For container images, the pipeline first runs a tool like SonarQube to check code quality, then builds the image, scans its dependencies for known vulnerabilities, and may run additional checks depending on the image type. After merging to the main branch, integration tests verify compatibility, and the image is periodically rescanned in the registry.

The result is immediate feedback on code health, catching defects early without manual effort.

Kubernetes Security (General)

Individual developers often deprioritize security, assuming Kubernetes is secure by design. However, large organizations with many clusters need robust security measures because each cluster runs thousands of third‑party resources that can introduce vulnerabilities.

Protecting Images

When using third‑party images, you must ensure they meet your organization’s security standards.
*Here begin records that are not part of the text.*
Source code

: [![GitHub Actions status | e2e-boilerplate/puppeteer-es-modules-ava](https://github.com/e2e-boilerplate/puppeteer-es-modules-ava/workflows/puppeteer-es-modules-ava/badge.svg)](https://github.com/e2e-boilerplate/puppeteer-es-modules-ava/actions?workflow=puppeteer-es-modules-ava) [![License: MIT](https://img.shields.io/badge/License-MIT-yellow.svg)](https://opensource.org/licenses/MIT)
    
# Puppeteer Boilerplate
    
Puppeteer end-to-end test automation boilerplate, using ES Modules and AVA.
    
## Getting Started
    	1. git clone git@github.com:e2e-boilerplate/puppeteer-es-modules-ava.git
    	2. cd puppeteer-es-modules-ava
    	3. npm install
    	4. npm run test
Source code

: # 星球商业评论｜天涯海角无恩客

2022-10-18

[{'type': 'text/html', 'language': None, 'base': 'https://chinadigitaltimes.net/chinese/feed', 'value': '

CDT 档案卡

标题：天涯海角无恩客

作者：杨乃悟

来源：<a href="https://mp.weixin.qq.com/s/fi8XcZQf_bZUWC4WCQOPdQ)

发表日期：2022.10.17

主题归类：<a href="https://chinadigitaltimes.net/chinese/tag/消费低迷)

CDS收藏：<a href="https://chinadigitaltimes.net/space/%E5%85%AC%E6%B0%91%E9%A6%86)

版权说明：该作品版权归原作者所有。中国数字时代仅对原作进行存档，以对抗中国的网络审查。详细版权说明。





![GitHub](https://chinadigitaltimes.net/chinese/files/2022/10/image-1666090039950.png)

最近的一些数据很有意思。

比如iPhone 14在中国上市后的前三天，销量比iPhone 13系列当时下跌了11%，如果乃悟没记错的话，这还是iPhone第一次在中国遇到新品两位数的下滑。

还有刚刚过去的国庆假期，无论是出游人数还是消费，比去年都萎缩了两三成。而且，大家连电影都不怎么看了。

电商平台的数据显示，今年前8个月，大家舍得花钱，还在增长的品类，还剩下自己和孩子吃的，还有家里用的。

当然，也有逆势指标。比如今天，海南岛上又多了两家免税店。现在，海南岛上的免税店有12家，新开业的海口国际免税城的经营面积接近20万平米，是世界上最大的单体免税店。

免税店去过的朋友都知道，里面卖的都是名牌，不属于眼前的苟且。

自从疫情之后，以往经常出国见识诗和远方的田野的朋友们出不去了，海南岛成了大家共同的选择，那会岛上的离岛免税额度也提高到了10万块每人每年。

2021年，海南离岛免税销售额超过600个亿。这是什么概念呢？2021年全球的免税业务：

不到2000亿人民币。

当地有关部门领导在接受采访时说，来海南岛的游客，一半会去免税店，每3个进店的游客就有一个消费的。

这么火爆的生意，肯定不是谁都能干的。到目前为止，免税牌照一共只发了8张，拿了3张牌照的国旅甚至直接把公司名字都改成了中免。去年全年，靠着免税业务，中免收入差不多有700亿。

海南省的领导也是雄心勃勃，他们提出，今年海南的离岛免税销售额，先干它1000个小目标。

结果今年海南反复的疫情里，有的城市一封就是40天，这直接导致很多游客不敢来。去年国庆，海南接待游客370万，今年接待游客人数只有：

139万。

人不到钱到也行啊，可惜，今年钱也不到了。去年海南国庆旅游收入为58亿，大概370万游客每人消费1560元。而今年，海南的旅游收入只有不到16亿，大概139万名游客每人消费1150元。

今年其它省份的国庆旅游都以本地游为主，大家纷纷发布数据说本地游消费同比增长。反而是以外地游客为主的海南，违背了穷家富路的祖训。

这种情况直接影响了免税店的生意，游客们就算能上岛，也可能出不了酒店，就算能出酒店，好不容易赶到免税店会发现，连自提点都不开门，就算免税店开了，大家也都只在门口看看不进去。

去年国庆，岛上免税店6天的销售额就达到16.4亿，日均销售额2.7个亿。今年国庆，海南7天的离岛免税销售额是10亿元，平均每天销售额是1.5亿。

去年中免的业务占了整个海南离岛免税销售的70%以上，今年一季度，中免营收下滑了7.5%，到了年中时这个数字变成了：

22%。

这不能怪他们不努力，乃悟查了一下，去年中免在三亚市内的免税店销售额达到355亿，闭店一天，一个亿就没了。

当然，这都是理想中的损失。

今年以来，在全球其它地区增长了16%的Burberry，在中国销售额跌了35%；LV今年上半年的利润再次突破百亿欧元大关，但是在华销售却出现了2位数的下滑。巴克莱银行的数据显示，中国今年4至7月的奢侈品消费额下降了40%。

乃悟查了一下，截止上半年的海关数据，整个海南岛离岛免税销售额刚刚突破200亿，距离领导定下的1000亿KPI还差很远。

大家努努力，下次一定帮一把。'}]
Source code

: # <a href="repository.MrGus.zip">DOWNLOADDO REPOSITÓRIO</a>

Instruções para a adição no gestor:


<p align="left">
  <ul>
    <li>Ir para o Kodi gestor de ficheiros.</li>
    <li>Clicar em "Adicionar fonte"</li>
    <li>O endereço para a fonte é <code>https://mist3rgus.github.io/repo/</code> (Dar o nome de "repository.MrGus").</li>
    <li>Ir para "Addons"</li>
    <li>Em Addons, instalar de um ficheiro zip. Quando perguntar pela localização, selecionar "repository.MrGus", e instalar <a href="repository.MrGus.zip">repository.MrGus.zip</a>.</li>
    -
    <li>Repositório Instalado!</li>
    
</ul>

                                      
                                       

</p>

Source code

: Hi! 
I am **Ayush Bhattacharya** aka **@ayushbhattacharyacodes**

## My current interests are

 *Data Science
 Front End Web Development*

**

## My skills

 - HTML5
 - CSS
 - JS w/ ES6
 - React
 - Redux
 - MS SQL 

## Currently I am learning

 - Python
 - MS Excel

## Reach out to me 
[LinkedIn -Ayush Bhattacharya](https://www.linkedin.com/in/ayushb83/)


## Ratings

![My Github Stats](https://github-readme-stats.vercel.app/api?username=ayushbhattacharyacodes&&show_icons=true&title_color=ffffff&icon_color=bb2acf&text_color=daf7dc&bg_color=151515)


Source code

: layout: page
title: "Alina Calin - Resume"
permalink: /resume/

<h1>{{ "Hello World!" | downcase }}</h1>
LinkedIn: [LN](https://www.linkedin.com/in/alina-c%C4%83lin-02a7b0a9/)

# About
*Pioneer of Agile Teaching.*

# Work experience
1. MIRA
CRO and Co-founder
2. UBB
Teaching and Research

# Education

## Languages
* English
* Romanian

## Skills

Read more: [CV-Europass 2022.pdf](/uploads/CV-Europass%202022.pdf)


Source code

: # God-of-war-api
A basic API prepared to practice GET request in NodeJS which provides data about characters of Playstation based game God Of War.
For internal or publicly shared images, follow best practices to reduce risk.

Checking Your Dependencies

Use as few base images and dependencies as possible. Choose minimal images that contain only the needed tools (e.g., use a dedicated curl image instead of a full‑featured one).

Image Scanning: Automated image scanning compares your image and its dependencies against a regularly updated vulnerability database. Services like Snyk or Sysdig can be added as an extra pipeline step.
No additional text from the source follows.